After stabilizing the company's finances and consolidating divisions in 2004, Albertsons acquired Shaw's Supermarkets and Star Market from Sainsbury's for $2.5 billion.[46] Albertsons also purchased Bristol Farms for $135 million.[47] During the same time, Albertsons exited the markets of Omaha,[48] where it closed or sold 21 stores, and New Orleans, Louisiana, where it closed seven, selling four to A&P, which converted them to Sav-A-Center.[49]

A typical Albertsons in Boise, Idaho, in June 2007 (Store #162)

Sale to Cerberus and SuperValu

Despite this, the acquisition spree had caused significant problems for Albertsons, Inc. Many of the acquired chains had systems that did not mesh well with Albertsons. Financing those acquisitions required Albertsons Inc. to take on significant debt. Added to those problems were significant changes in consumer buying patterns, including new competition from large discounters such as Walmart and Costco that impacted sales.

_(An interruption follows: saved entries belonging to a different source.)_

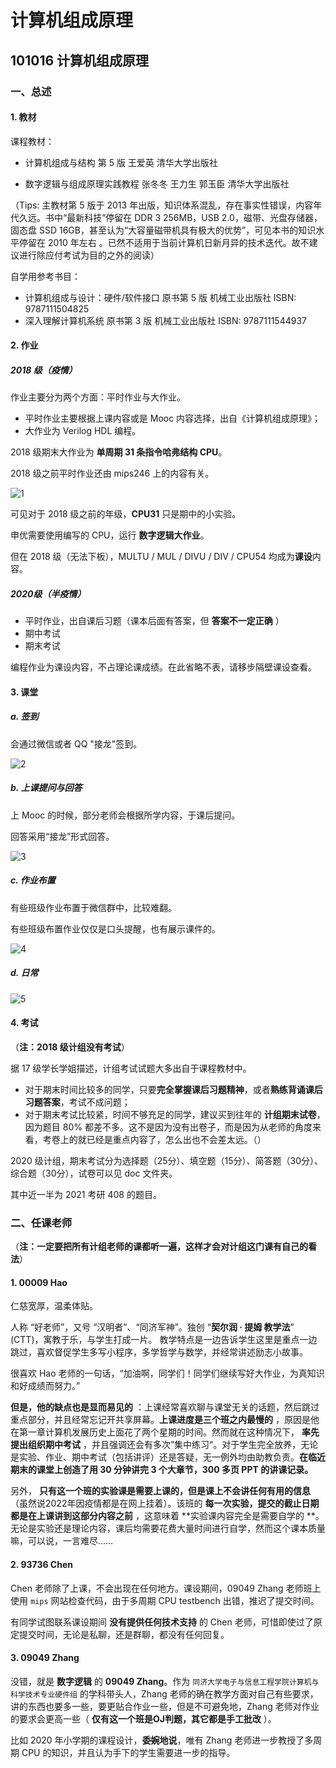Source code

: # 计算机组成原理

## 101016 计算机组成原理

### 一、总述

#### 1. 教材

课程教材：

- 计算机组成与结构 第 5 版 王爱英 清华大学出版社 

- 数字逻辑与组成原理实践教程 张冬冬 王力生 郭玉臣 清华大学出版社

（Tips: 主教材第 5 版于 2013 年出版，知识体系混乱，存在事实性错误，内容年代久远。书中“最新科技”停留在  DDR 3 256MB，USB 2.0，磁带、光盘存储器，固态盘 SSD 16GB，甚至认为“大容量磁带机具有极大的优势”，可见本书的知识水平停留在 2010 年左右 。已然不适用于当前计算机日新月异的技术迭代。故不建议进行除应付考试为目的之外的阅读）

自学用参考书目：

- 计算机组成与设计：硬件/软件接口  原书第 5 版 机械工业出版社 ISBN: 9787111504825
- 深入理解计算机系统 原书第 3 版 机械工业出版社 ISBN: 9787111544937

#### 2. 作业

##### **2018 级（疫情）**

作业主要分为两个方面：平时作业与大作业。

* 平时作业主要根据上课内容或是 Mooc 内容选择，出自《计算机组成原理》；
* 大作业为 Verilog HDL 编程。

2018 级期末大作业为 **单周期 31 条指令哈弗结构 CPU**。

2018 级之前平时作业还由 mips246 上的内容有关。

![1](https://github.com/TJ-CSCCG/TJCS-Images/raw/TJCS-Course/101016_计算机组成原理/img/1.png)

可见对于 2018 级之前的年级，**CPU31** 只是期中的小实验。

申优需要使用编写的 CPU，运行 **数字逻辑大作业**。

但在 2018 级（无法下板），MULTU / MUL / DIVU / DIV / CPU54 均成为**课设**内容。

##### **2020级（半疫情）**

- 平时作业，出自课后习题（课本后面有答案，但 **答案不一定正确** ）
- 期中考试
- 期末考试

编程作业为课设内容，不占理论课成绩。在此省略不表，请移步隔壁课设查看。

#### 3. 课堂

##### a. 签到

会通过微信或者 QQ "接龙"签到。

![2](https://github.com/TJ-CSCCG/TJCS-Images/raw/TJCS-Course/101016_计算机组成原理/img/2.png)

##### b. 上课提问与回答

上 Mooc 的时候，部分老师会根据所学内容，于课后提问。

回答采用“接龙”形式回答。

![3](https://github.com/TJ-CSCCG/TJCS-Images/raw/TJCS-Course/101016_计算机组成原理/img/3.png)

##### c. 作业布置

有些班级作业布置于微信群中，比较难翻。

有些班级布置作业仅仅是口头提醒，也有展示课件的。

![4](https://github.com/TJ-CSCCG/TJCS-Images/raw/TJCS-Course/101016_计算机组成原理/img/4.png)

##### d. 日常

![5](https://github.com/TJ-CSCCG/TJCS-Images/raw/TJCS-Course/101016_计算机组成原理/img/5.png)

#### 4. 考试

（**注：2018 级计组没有考试**）

据 17 级学长学姐描述，计组考试试题大多出自于课程教材中。

* 对于期末时间比较多的同学，只要**完全掌握课后习题精神**，或者**熟练背诵课后习题答案**，考试不成问题；
* 对于期末考试比较紧，时间不够充足的同学，建议买到往年的 **计组期末试卷**，因为题目 80% 都差不多。这不是因为没有出卷子，而是因为从老师的角度来看，考卷上的就已经是重点内容了，怎么出也不会差太远。（）

2020 级计组，期末考试分为选择题（25分）、填空题（15分）、简答题（30分）、综合题（30分），试卷可以见 doc 文件夹。

其中近一半为 2021 考研 408 的题目。

### 二、任课老师

（**注：一定要把所有计组老师的课都听一遍，这样才会对计组这门课有自己的看法**）

#### 1. 00009 Hao

仁慈宽厚，温柔体贴。

人称 “好老师”，又号 “汉明者”、“同济军神”。独创 “**契尔润 · 提姆 教学法**” (CTT)，寓教于乐，与学生打成一片。
教学特点是一边告诉学生这里是重点一边跳过，喜欢督促学生多写小程序，多学哲学与数学，并经常讲述励志小故事。

很喜欢 Hao 老师的一句话，“加油啊，同学们！同学们继续写好大作业，为真知识和好成绩而努力。”

**但是，他的缺点也是显而易见的** ：上课经常喜欢聊与课堂无关的话题，然后跳过重点部分，并且经常忘记开共享屏幕。**上课进度是三个班之内最慢的** ，原因是他在第一章计算机发展历史上面花了两个星期的时间。然而就在这种情况下， **率先提出组织期中考试**  ，并且强调还会有多次”集中练习“。对于学生完全放养，无论是实验、作业、期中考试（包括讲评）还是答疑，无一例外均由助教负责。**在临近期末的课堂上创造了用 30 分钟讲完 3 个大章节，300 多页 PPT 的讲课记录。**

另外， **只有这一个班的实验课是需要上课的，但是课上不会讲任何有用的信息** （虽然说2022年因疫情都是在网上挂着）。该班的 **每一次实验，提交的截止日期都是在上课讲到这部分内容之前** ，这意味着 **实验课内容完全是需要自学的 **。无论是实验还是理论内容，课后均需要花费大量时间进行自学，然而这个课本质量嘛，可以说，一言难尽……

#### 2. 93736 Chen

Chen 老师除了上课，不会出现在任何地方。课设期间，09049 Zhang 老师班上使用 `mips` 网站检查代码，由于多周期 CPU testbench 出错，推迟了提交时间。

有同学试图联系课设期间 **没有提供任何技术支持** 的 Chen 老师，可惜即使过了原定提交时间，无论是私聊，还是群聊，都没有任何回复。

#### 3. 09049 Zhang

没错，就是 **数字逻辑** 的 **09049 Zhang**。作为 `同济大学电子与信息工程学院计算机与科学技术专业硬件组` 的学科带头人，Zhang 老师的确在教学方面对自己有些要求，讲的东西也要多一些，要更贴合作业一些，但是不可避免地，Zhang 老师对作业的要求会更高一些（ **仅有这一个班是OJ判题，其它都是手工批改** ）。

比如 2020 年小学期的课程设计，**委婉地说**，唯有 Zhang 老师进一步教授了多周期 CPU 的知识，并且认为手下的学生需要进一步的指导。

After several assessments of the company and months of rumors, it was announced on January 23, 2006, Albertsons, Inc. was to be sold to a consortium of companies. SuperValu would take the bulk of the company including the brand names and what was considered to be the stronger divisions, including 3 Albertsons divisions: the Southern California division (Southern California; Southern Nevada; along with stores in Hanford and Tulare, in Northern California), the Northwest division (Oregon except Ontario, Washington State, and the Idaho Panhandle), and the Intermountain division (Southern Idaho; Elko, Nevada; Utah; Jackson and Rock Springs, Wyoming; Montana; Ontario, Oregon; and North Dakota) as well as the ACME, Bristol Farms, Jewel-Osco, and Shaw's Supermarkets and Star Market brands.[50] This acquisition would also lead to SuperValu gaining access to over 100 Albertsons Express fuel centers.[31]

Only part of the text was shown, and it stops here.